* _Assignment_
Only one span of the listing below should come back. It runs from the line with "we neglect the" through the line with "between fermions and", and each of its lines must be reproduced exactly.

* _Input_

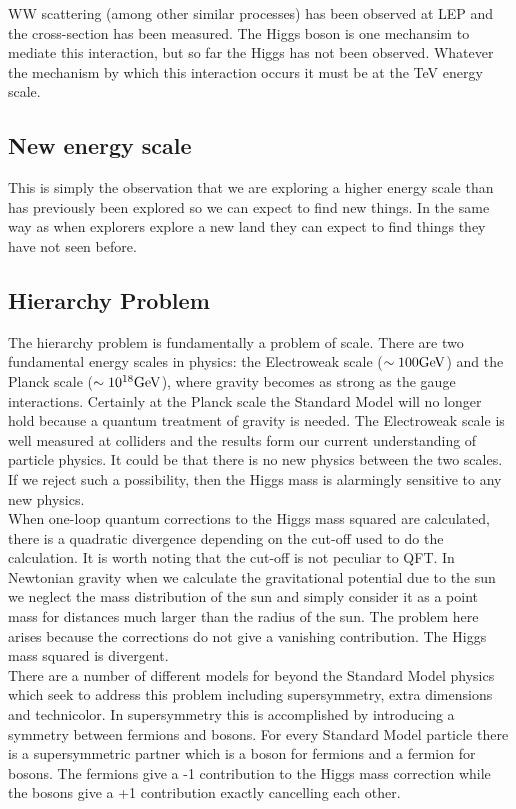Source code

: WW scattering (among other similar processes) has been observed at LEP and the
cross-section has been measured. The Higgs boson is one mechansim to mediate this interaction, but so far
the Higgs has not been observed. Whatever the mechanism by which this
interaction occurs it must be at the TeV energy scale. \\

\subsection{New energy scale}

This is simply the observation that we are exploring a higher energy scale than
has previously been explored so we can expect to find new things. In the same
way as when explorers explore a new land they can expect to find things they
have not seen before.

\subsection{Hierarchy Problem}

The hierarchy problem is fundamentally a problem of scale. There are two
fundamental energy scales in physics: the Electroweak scale ($\sim100\mbox{GeV}$) and
the Planck scale ($\sim10^{18}\mbox{GeV}$), where gravity becomes as strong as the 
gauge interactions. Certainly at the Planck scale the Standard Model will no
longer hold because a quantum treatment of gravity is needed. The Electroweak 
scale is well measured at colliders and the results form our current 
understanding of particle physics. It could be that there is no new physics 
between the two scales. If we reject such a possibility, then the Higgs mass is
alarmingly sensitive to any new physics. \\

When one-loop quantum corrections to the Higgs mass squared are calculated, 
there is a quadratic divergence depending on the cut-off used to do the
calculation. It is worth noting that the cut-off is not peculiar to QFT. In
Newtonian gravity when we calculate the gravitational potential due to the sun
we neglect the mass distribution of the sun and simply consider it as a point
mass for distances much larger than the radius of the sun. The problem here
arises because the corrections do not give a vanishing contribution. The Higgs
mass squared is divergent. \\

There are a number of different models for beyond the Standard Model physics 
which seek to address this problem including supersymmetry, extra dimensions 
and technicolor. In supersymmetry this is accomplished by introducing a symmetry
between fermions and bosons. For every Standard Model particle there is a 
supersymmetric partner which is a boson for fermions and a fermion for bosons. 
The fermions give a -1 contribution to the Higgs mass correction while the 
bosons give a +1 contribution exactly cancelling each other.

* _Your solution_
we neglect the mass distribution of the sun and simply consider it as a point
mass for distances much larger than the radius of the sun. The problem here
arises because the corrections do not give a vanishing contribution. The Higgs
mass squared is divergent. \\

There are a number of different models for beyond the Standard Model physics 
which seek to address this problem including supersymmetry, extra dimensions 
and technicolor. In supersymmetry this is accomplished by introducing a symmetry
between fermions and bosons. For every Standard Model particle there is a 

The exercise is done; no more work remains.